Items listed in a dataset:
□ □ □ □ □ □ □

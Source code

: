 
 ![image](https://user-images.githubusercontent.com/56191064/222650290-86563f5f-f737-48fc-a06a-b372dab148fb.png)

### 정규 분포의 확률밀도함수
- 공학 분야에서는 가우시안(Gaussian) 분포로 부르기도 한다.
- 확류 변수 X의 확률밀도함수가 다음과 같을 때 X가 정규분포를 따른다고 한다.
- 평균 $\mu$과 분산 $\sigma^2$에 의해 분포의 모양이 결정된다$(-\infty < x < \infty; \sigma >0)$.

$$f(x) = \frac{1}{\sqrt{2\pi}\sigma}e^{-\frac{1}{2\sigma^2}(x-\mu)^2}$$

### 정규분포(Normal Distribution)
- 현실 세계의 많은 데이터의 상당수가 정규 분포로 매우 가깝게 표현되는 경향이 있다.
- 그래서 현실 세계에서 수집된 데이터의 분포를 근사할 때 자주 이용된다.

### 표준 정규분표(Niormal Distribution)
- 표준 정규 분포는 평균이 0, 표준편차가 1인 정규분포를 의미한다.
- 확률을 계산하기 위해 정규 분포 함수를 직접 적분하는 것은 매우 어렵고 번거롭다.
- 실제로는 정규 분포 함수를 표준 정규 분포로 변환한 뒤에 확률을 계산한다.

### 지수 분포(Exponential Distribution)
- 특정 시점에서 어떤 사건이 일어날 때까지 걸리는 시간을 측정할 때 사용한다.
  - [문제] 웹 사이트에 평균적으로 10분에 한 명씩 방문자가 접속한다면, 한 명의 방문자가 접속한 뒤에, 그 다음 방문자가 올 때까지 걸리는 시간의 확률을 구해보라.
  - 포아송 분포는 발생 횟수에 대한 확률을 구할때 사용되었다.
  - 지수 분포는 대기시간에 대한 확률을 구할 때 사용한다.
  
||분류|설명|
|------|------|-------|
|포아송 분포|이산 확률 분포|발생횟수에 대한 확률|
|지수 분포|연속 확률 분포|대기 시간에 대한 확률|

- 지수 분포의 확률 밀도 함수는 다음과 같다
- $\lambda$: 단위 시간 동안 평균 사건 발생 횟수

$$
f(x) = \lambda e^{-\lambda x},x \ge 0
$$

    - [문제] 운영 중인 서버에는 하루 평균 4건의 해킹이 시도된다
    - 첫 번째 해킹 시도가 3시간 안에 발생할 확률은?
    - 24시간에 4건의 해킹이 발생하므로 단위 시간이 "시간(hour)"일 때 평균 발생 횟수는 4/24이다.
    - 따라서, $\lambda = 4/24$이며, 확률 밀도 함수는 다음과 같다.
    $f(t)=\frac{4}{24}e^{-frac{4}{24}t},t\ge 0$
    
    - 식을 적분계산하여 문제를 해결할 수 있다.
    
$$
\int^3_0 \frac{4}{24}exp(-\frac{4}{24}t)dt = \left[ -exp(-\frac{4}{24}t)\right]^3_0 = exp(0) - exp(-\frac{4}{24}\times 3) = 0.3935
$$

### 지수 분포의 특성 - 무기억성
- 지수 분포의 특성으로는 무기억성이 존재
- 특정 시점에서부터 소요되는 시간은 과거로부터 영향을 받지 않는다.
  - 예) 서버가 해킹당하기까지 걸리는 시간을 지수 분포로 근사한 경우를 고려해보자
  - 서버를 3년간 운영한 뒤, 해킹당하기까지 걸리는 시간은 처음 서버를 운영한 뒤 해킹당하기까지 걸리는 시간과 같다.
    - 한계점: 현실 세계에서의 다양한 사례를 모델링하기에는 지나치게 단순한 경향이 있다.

□ □ □ □ □ □ □

Scan the entries for lines holding the string "frac", then copy every one of them.

• _SOLUTION_:
$$f(x) = \frac{1}{\sqrt{2\pi}\sigma}e^{-\frac{1}{2\sigma^2}(x-\mu)^2}$$
    $f(t)=\frac{4}{24}e^{-frac{4}{24}t},t\ge 0$
\int^3_0 \frac{4}{24}exp(-\frac{4}{24}t)dt = \left[ -exp(-\frac{4}{24}t)\right]^3_0 = exp(0) - exp(-\frac{4}{24}\times 3) = 0.3935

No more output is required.